(Requirement): Exactly as written, give back every record below.

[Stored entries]

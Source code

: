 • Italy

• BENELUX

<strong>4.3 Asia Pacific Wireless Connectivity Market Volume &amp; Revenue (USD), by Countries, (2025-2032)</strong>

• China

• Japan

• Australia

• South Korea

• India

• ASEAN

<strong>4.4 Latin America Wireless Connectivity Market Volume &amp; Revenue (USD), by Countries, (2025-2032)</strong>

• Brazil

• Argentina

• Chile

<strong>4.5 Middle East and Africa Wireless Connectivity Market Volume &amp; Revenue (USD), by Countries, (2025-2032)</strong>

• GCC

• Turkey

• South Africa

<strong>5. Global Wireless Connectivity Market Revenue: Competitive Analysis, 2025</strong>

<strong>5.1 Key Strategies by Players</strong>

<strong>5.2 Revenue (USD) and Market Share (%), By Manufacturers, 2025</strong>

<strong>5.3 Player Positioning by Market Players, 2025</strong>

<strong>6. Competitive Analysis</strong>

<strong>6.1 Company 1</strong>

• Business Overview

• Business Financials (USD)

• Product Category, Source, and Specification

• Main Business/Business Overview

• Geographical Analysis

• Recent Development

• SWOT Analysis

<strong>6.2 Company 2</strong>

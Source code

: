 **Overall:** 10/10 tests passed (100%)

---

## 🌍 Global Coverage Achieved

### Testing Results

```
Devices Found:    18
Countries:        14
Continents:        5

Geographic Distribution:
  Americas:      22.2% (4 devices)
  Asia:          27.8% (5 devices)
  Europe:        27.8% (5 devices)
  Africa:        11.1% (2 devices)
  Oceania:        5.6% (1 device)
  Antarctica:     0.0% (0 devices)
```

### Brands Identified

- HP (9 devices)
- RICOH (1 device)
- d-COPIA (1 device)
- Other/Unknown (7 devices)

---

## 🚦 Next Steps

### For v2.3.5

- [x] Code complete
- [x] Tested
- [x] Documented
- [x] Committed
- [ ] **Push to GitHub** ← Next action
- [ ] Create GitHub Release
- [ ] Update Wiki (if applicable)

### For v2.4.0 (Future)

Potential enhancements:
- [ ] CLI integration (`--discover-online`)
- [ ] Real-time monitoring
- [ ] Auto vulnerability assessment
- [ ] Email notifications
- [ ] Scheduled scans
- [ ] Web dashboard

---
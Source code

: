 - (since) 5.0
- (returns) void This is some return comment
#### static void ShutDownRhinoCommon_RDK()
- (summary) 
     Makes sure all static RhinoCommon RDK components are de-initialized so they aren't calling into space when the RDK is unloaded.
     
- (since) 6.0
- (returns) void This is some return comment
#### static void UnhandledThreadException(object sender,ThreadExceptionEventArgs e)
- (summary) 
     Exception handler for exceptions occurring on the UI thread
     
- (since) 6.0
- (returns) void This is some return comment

(Answer for the task):
Source code

: • Italy

• BENELUX

<strong>4.3 Asia Pacific Wireless Connectivity Market Volume &amp; Revenue (USD), by Countries, (2025-2032)</strong>

• China

• Japan

• Australia

• South Korea

• India

• ASEAN

<strong>4.4 Latin America Wireless Connectivity Market Volume &amp; Revenue (USD), by Countries, (2025-2032)</strong>

• Brazil

• Argentina

• Chile

<strong>4.5 Middle East and Africa Wireless Connectivity Market Volume &amp; Revenue (USD), by Countries, (2025-2032)</strong>

• GCC

• Turkey

• South Africa

<strong>5. Global Wireless Connectivity Market Revenue: Competitive Analysis, 2025</strong>

<strong>5.1 Key Strategies by Players</strong>

<strong>5.2 Revenue (USD) and Market Share (%), By Manufacturers, 2025</strong>

<strong>5.3 Player Positioning by Market Players, 2025</strong>

<strong>6. Competitive Analysis</strong>

<strong>6.1 Company 1</strong>

• Business Overview

• Business Financials (USD)

• Product Category, Source, and Specification

• Main Business/Business Overview

• Geographical Analysis

• Recent Development

• SWOT Analysis

<strong>6.2 Company 2</strong>

Source code

: **Overall:** 10/10 tests passed (100%)

---

## 🌍 Global Coverage Achieved

### Testing Results

```
Devices Found:    18
Countries:        14
Continents:        5

Geographic Distribution:
  Americas:      22.2% (4 devices)
  Asia:          27.8% (5 devices)
  Europe:        27.8% (5 devices)
  Africa:        11.1% (2 devices)
  Oceania:        5.6% (1 device)
  Antarctica:     0.0% (0 devices)
```

### Brands Identified

- HP (9 devices)
- RICOH (1 device)
- d-COPIA (1 device)
- Other/Unknown (7 devices)

---

## 🚦 Next Steps

### For v2.3.5

- [x] Code complete
- [x] Tested
- [x] Documented
- [x] Committed
- [ ] **Push to GitHub** ← Next action
- [ ] Create GitHub Release
- [ ] Update Wiki (if applicable)

### For v2.4.0 (Future)

Potential enhancements:
- [ ] CLI integration (`--discover-online`)
- [ ] Real-time monitoring
- [ ] Auto vulnerability assessment
- [ ] Email notifications
- [ ] Scheduled scans
- [ ] Web dashboard

---
Source code

: - (since) 5.0
- (returns) void This is some return comment
#### static void ShutDownRhinoCommon_RDK()
- (summary) 
     Makes sure all static RhinoCommon RDK components are de-initialized so they aren't calling into space when the RDK is unloaded.
     
- (since) 6.0
- (returns) void This is some return comment
#### static void UnhandledThreadException(object sender,ThreadExceptionEventArgs e)
- (summary) 
     Exception handler for exceptions occurring on the UI thread
     
- (since) 6.0
- (returns) void This is some return comment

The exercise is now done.